▶ [Your task]: Retype all data exactly as given. Pictures should not be retyped.

Document images with source code:

::::

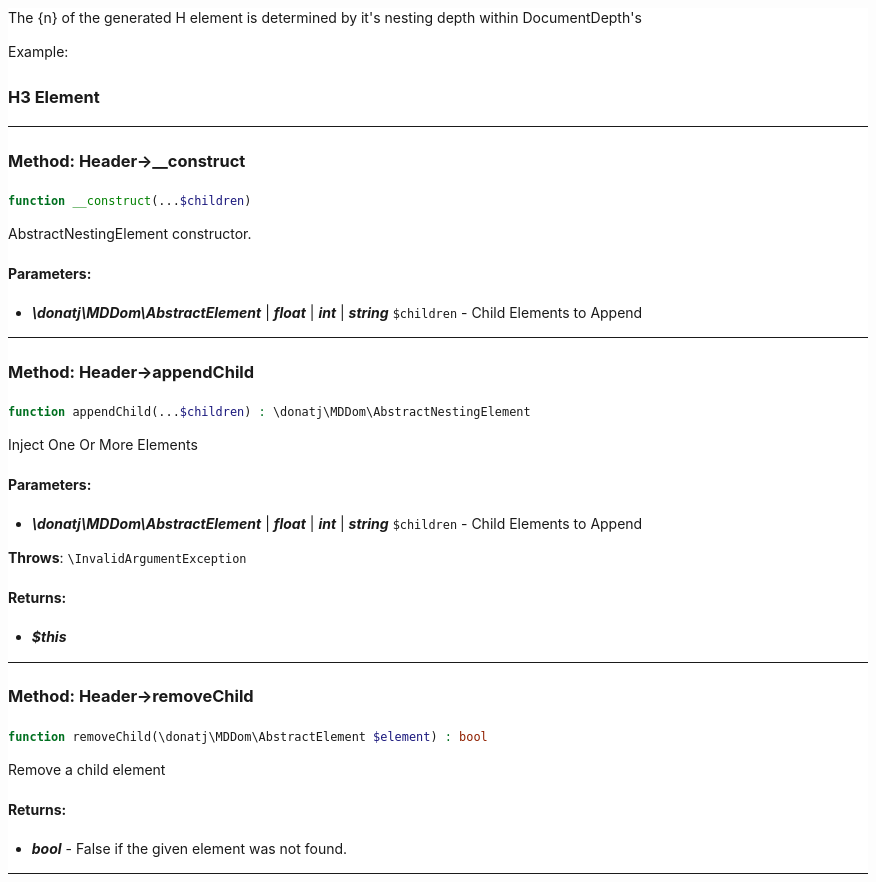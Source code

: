 The {n} of the generated H element is determined by it's nesting depth within DocumentDepth's

Example:

   ### H3 Element

---

### Method: Header->__construct

```php
function __construct(...$children)
```

AbstractNestingElement constructor.

#### Parameters:

- ***\donatj\MDDom\AbstractElement*** | ***float*** | ***int*** | ***string*** `$children` - Child Elements to Append

---

### Method: Header->appendChild

```php
function appendChild(...$children) : \donatj\MDDom\AbstractNestingElement
```

Inject One Or More Elements

#### Parameters:

- ***\donatj\MDDom\AbstractElement*** | ***float*** | ***int*** | ***string*** `$children` - Child Elements to Append

**Throws**: `\InvalidArgumentException`

#### Returns:

- ***$this***

---

### Method: Header->removeChild

```php
function removeChild(\donatj\MDDom\AbstractElement $element) : bool
```

Remove a child element

#### Returns:

- ***bool*** - False if the given element was not found.

---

::::

▶ [Exercise solution]:
Source code

: The {n} of the generated H element is determined by it's nesting depth within DocumentDepth's

Example:

   ### H3 Element

---

### Method: Header->__construct

```php
function __construct(...$children)
```

AbstractNestingElement constructor.

#### Parameters:

- ***\donatj\MDDom\AbstractElement*** | ***float*** | ***int*** | ***string*** `$children` - Child Elements to Append

---

### Method: Header->appendChild

```php
function appendChild(...$children) : \donatj\MDDom\AbstractNestingElement
```

Inject One Or More Elements

#### Parameters:

- ***\donatj\MDDom\AbstractElement*** | ***float*** | ***int*** | ***string*** `$children` - Child Elements to Append

**Throws**: `\InvalidArgumentException`

#### Returns:

- ***$this***

---

### Method: Header->removeChild

```php
function removeChild(\donatj\MDDom\AbstractElement $element) : bool
```

Remove a child element

#### Returns:

- ***bool*** - False if the given element was not found.

---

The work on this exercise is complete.